■ **What to produce**
This exercise calls for copying every line below that holds the word "ready".

Dataset: Begin

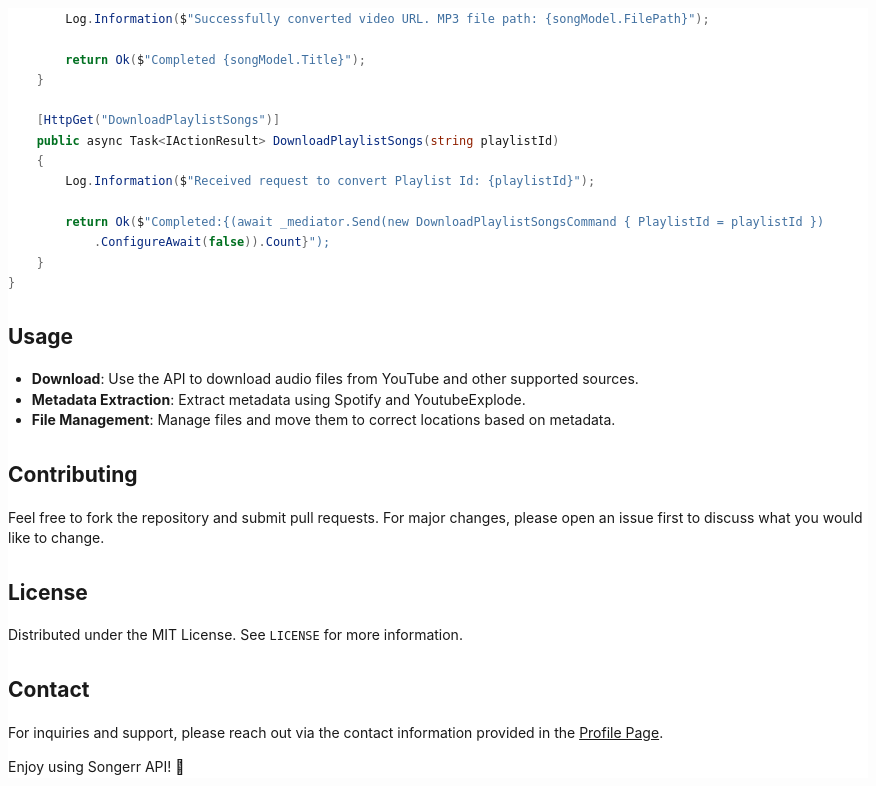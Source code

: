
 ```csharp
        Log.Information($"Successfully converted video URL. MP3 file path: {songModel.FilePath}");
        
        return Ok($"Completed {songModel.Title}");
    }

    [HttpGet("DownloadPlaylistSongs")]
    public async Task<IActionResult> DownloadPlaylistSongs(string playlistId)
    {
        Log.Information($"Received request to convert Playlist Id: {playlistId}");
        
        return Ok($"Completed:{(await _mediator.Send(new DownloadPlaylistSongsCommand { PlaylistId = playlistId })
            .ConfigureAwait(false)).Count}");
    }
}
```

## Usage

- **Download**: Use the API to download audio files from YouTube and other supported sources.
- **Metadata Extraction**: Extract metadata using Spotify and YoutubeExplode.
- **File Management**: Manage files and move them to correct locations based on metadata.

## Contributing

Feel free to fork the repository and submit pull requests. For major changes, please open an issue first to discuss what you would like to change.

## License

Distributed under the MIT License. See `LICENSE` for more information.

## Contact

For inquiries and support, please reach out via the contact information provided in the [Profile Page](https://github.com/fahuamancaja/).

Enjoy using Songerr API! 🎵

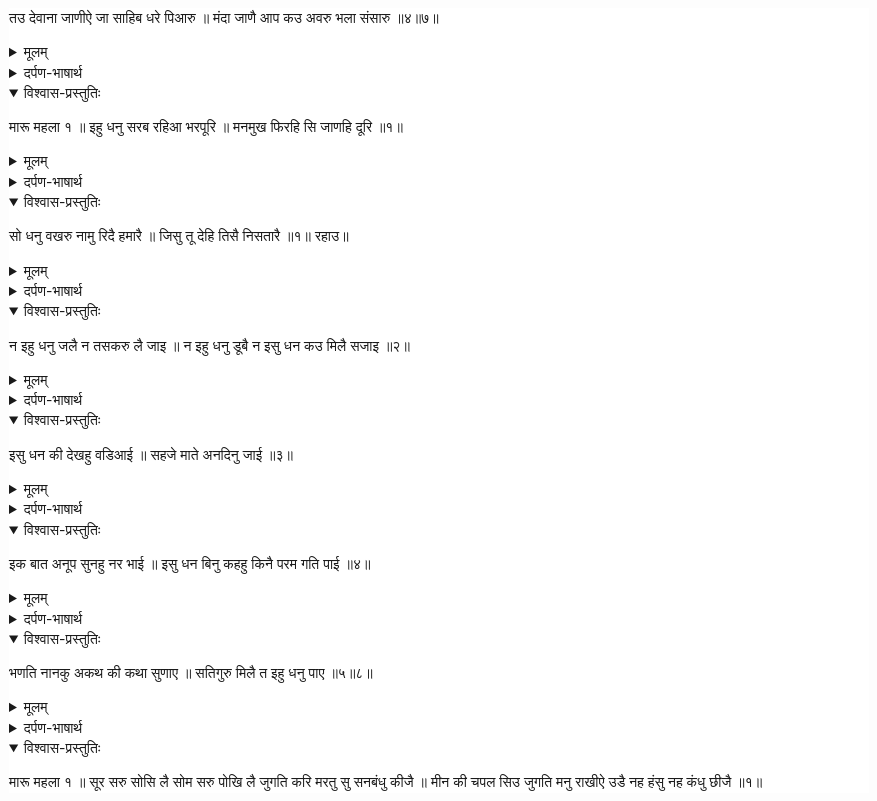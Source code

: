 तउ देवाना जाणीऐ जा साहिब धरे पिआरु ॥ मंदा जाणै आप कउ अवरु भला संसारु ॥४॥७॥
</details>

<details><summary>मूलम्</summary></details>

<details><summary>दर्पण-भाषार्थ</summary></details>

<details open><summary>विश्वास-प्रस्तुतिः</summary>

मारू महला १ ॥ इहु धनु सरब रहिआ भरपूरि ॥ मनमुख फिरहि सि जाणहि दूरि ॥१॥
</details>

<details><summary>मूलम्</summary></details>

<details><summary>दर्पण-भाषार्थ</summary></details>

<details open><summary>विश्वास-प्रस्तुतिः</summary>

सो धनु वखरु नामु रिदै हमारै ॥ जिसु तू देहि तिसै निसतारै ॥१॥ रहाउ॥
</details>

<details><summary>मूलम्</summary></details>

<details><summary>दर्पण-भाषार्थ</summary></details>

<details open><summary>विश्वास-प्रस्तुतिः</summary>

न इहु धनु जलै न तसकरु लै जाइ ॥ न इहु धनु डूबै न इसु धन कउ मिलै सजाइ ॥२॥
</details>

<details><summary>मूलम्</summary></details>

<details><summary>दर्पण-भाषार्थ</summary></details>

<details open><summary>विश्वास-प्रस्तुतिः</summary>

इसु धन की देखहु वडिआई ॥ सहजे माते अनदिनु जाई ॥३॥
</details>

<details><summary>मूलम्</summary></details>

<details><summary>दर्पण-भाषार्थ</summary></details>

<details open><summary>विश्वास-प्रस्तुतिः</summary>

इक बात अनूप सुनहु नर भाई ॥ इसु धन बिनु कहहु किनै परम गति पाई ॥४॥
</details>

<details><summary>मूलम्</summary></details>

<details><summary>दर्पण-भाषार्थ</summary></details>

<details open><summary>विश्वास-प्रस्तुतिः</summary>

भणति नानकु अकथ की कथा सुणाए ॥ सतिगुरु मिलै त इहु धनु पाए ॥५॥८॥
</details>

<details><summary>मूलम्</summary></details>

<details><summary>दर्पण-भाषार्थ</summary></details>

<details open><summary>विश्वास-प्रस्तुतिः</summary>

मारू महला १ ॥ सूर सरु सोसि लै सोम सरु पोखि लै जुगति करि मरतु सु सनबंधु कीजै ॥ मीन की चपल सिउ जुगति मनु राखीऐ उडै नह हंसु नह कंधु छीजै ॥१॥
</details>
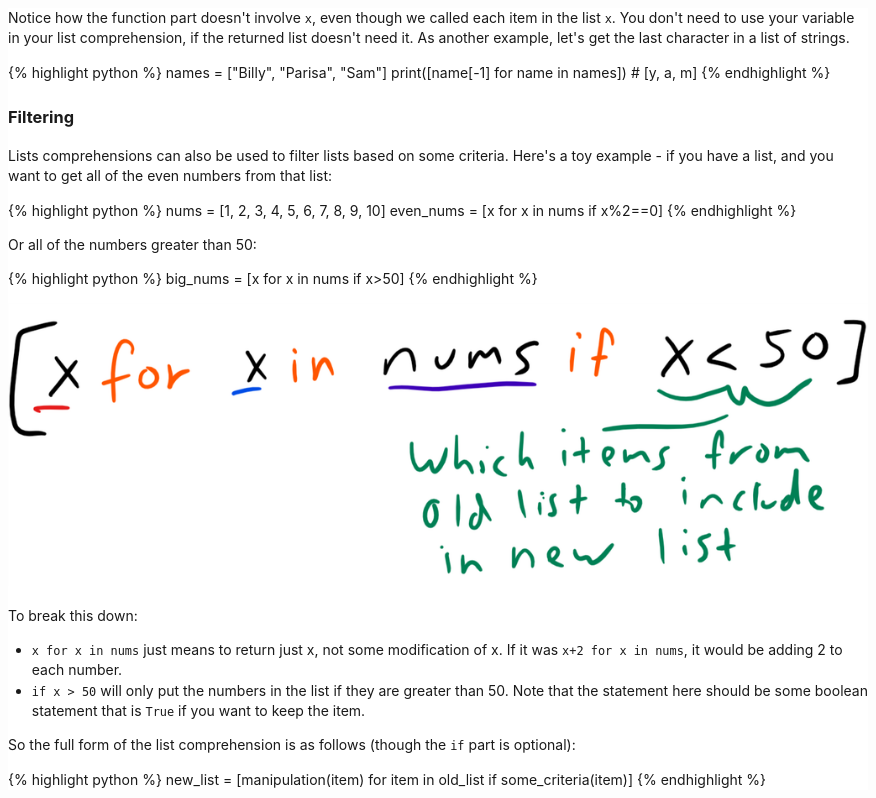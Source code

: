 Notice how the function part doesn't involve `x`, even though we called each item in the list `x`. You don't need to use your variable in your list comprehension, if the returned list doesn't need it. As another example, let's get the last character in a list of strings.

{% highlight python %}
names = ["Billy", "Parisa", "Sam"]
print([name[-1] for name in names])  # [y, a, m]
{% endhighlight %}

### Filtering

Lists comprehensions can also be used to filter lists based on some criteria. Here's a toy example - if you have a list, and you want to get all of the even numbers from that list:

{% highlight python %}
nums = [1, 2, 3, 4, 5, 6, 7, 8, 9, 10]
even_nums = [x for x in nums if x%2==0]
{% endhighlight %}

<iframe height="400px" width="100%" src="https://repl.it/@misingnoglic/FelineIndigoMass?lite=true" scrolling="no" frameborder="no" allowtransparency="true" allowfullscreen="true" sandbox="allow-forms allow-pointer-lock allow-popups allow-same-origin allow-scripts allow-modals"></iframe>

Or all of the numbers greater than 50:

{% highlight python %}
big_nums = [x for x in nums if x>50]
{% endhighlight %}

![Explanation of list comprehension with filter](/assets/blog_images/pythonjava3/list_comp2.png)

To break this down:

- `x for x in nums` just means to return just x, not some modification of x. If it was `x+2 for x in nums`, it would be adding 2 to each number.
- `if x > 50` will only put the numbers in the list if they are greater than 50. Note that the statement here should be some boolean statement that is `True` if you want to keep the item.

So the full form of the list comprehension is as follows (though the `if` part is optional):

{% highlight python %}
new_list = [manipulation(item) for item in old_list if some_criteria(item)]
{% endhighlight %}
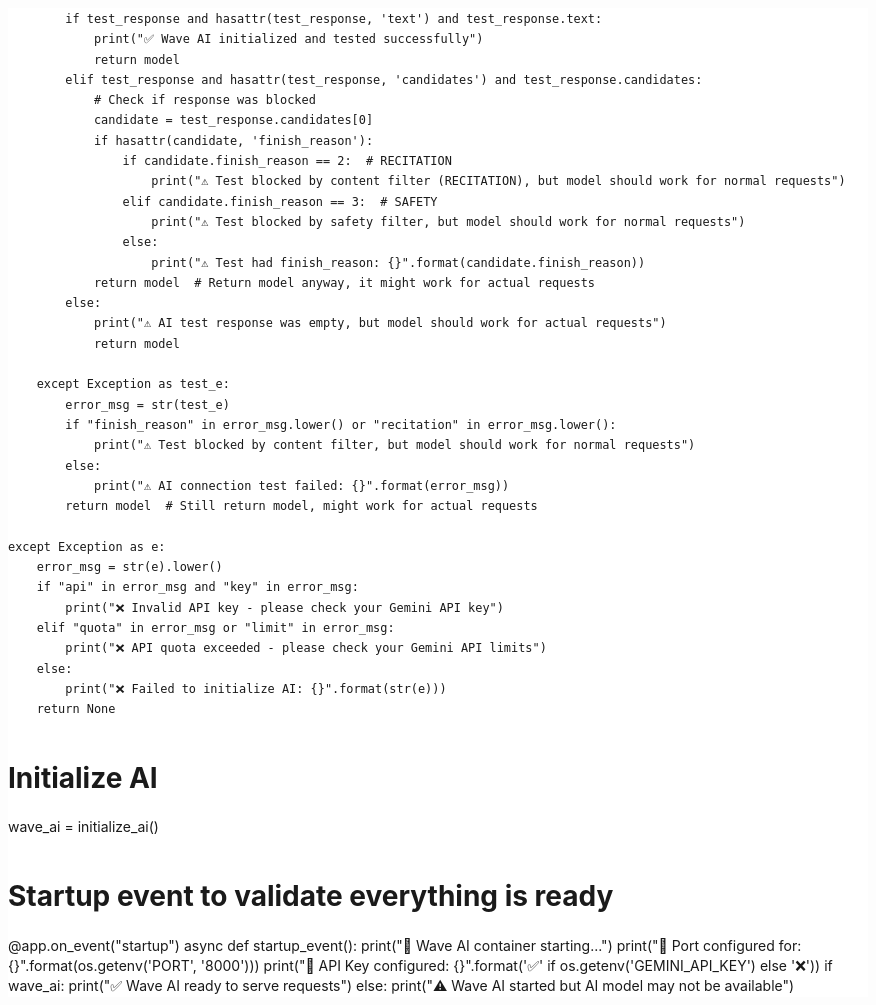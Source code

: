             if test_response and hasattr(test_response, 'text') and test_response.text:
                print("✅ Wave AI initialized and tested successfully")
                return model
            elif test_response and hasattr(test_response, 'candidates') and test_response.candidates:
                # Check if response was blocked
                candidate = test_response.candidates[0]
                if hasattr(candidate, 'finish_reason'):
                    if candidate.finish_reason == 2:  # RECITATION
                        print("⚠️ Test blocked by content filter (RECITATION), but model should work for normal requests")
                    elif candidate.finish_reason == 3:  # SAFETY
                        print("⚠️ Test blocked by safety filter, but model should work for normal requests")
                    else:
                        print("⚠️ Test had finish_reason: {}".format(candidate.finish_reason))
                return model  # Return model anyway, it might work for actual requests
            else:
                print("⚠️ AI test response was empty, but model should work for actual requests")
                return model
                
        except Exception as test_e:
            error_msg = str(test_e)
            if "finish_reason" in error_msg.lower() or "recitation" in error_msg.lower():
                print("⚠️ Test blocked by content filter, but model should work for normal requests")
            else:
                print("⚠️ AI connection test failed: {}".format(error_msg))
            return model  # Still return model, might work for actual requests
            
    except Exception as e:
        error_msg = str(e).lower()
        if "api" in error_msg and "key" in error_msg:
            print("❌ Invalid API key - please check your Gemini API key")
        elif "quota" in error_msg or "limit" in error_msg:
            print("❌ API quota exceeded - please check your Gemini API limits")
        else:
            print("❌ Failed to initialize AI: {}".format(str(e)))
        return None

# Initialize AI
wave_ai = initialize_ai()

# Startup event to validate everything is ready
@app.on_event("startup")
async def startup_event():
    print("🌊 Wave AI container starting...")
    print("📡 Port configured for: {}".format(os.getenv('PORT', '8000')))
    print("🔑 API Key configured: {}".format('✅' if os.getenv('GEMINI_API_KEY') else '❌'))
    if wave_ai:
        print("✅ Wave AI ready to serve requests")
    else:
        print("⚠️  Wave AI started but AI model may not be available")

Dataset: End

■ **Your solution**
# Startup event to validate everything is ready
        print("✅ Wave AI ready to serve requests")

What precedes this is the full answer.